OPINIÓN

Los libertarios

El presidente argentino, Javier Milei, durante la presentación de su libro.
El presidente argentino, Javier Milei, durante la presentación de su libro.
EP
El presidente argentino, Javier Milei, durante la presentación de su libro.

La socialdemocracia se basa en “el principio de diferencia” acuñado por John Rawls. Dentro de la sociedad existen individuos que, por las razones que sean, tienen una condición inferior a la media y, en muchas ocasiones, necesitan ayuda de terceros para sobrevivir.

No son pocas las familias en las que sus miembros más poderosos se despojan de parte de su propiedad a favor de otros miembros menos afortunados. Rawls, el mejor teórico del principio de redistribución después de la Segunda Guerra, dedicó sus mayores desvelos (“Teoría de la Justicia”, ¿”Qué es el liberalismo político”?) a armar la doctrina de la redistribución social como una de las funciones elementales del Estado moderno. El interés por dicha cuestión del filósofo estadounidense no era exclusivamente académico. Había también mucha empiria personal: uno de sus hermanos había nacido con graves deficiencias motoras y al pensador de Baltimore le parecía injusto sellar la “crueldad de la naturaleza” abandonando a su suerte a un ser de la especie humana.

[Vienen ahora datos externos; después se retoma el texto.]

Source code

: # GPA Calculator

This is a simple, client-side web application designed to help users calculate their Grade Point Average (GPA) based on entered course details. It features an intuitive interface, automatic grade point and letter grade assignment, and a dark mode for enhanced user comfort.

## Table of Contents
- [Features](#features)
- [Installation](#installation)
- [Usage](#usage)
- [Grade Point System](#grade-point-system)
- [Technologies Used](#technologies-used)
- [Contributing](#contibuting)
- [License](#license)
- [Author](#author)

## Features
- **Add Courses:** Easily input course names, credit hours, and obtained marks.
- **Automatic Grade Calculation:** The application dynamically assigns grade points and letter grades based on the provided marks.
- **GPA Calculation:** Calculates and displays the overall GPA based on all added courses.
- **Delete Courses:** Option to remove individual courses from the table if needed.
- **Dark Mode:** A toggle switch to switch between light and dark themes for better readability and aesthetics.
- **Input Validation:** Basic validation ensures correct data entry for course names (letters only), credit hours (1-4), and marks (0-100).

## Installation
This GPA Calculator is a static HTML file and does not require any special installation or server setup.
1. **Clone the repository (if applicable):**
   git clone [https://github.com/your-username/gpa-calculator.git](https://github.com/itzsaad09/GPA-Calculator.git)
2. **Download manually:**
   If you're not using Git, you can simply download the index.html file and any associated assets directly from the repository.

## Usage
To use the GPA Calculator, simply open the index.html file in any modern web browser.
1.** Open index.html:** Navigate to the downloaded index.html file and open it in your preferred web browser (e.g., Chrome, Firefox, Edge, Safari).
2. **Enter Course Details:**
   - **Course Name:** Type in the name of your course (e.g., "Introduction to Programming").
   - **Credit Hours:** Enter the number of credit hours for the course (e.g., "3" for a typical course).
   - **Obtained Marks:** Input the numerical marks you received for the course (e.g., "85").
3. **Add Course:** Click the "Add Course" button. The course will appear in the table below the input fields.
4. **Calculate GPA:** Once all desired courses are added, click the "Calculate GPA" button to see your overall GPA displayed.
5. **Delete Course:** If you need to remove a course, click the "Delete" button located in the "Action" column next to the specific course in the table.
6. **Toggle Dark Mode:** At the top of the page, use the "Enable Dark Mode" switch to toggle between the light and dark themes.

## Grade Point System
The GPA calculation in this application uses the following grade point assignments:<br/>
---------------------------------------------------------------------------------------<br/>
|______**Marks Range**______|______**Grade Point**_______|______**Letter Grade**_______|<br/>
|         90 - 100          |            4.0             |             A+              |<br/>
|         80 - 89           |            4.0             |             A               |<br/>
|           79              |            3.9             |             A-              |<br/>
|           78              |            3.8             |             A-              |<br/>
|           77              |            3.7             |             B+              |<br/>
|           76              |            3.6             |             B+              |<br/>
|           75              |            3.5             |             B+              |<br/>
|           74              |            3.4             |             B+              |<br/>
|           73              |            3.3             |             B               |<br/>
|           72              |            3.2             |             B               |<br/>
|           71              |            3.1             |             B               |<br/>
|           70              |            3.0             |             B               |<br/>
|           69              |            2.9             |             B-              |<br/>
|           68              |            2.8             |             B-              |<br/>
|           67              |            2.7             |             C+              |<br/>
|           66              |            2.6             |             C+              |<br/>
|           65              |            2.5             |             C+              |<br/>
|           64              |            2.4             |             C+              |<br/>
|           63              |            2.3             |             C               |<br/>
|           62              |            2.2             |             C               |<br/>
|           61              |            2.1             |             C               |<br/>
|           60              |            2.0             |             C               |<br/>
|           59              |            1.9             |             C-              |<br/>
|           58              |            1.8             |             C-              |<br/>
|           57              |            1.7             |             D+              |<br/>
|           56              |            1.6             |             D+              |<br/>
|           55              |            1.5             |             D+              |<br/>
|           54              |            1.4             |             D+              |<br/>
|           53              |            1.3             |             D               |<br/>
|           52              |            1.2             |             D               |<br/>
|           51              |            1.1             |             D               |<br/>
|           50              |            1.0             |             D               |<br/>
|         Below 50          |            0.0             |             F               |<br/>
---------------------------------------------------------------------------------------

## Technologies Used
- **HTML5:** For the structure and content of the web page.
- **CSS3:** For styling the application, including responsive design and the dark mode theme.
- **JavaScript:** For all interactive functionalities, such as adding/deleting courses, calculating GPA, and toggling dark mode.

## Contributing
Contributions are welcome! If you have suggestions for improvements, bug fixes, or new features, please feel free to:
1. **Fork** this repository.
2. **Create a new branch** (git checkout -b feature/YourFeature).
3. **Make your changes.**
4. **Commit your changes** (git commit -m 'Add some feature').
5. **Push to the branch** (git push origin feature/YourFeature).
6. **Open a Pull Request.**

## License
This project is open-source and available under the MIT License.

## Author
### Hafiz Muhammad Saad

Sin embargo, el sistema redistributivo (y su herramienta preferida, la progresividad fiscal), tiene sus costes personales y sociales. Ya lo advirtió el gran oponente intelectual de Rawls, Robert Nozick (“Anarquía, Estado y Utopía”). La redistribución solo es viable mediante un uso intensivo y dilatado en el tiempo de la fuerza de trabajo. Ahora bien, hay individuos que, legítimamente, escogen otras alternativas más lucrativas para el conjunto de sus deseos particulares, que paradójicamente, reducen sus salarios. Son los que deciden trabajar menos horas para conciliar la vida laboral y familiar. O la de aquellos otros que dedican la mayor parte de su tiempo a la satisfacción de sus preferencias recreativas o culturales. Como actualmente no existe el trabajo esclavo, los efectos redistributivos serán necesariamente peores para toda la sociedad. O bien mermarán los fondos disponibles para atender a los necesitados, o bien se penalizará fiscalmente más a las rentas elevadas que se obtengan en un periodo extra pero antes considerado ordinario (con la finalidad de que aumente el volumen de la “olla social”). En casos extremos, la solidaridad obligatoria puede contribuir a la deslocalización del capital humano, procurando una pérdida neta a la comunidad ¿No hay aquí un grado de coerción, un ataque a la libertad individual propinado por el sistema tributario?

Estas distorsiones no impiden el aprecio de Nozick de la teoría de la cooperación social, (como tampoco de su consideración de Rawls como el mejor filósofo político posterior a John Stuart Mill). Hay una comunidad de intereses que obliga a la cooperación, ya que la misma facilita una vida mejor que la que pudiera tener cada uno si viviera únicamente de sus propios esfuerzos. Aplicando el principio de cooperación total, todos los miembros de la sociedad ganan. Y, además, lo hacen bajo los parámetros de la justicia social. Ya que las ganancias adicionales que proporciona la cooperación se distribuyen según un acuerdo previo de los agentes sociales. De esta forma -expulsando del juego de la cooperación social el principio de retribución-, los más necesitados mejoran su posición inicial.

¿Cómo debemos encuadrar ideológicamente a libertarios como Robert Nozick, Ayn Rand o Henry David Thoreau? Parece difícil etiquetarlos como “progresistas” o “reaccionarios”.

Lo que es indiscutible es que no tienen nada que ver con el que grita “¡Viva la libertad, carajo!”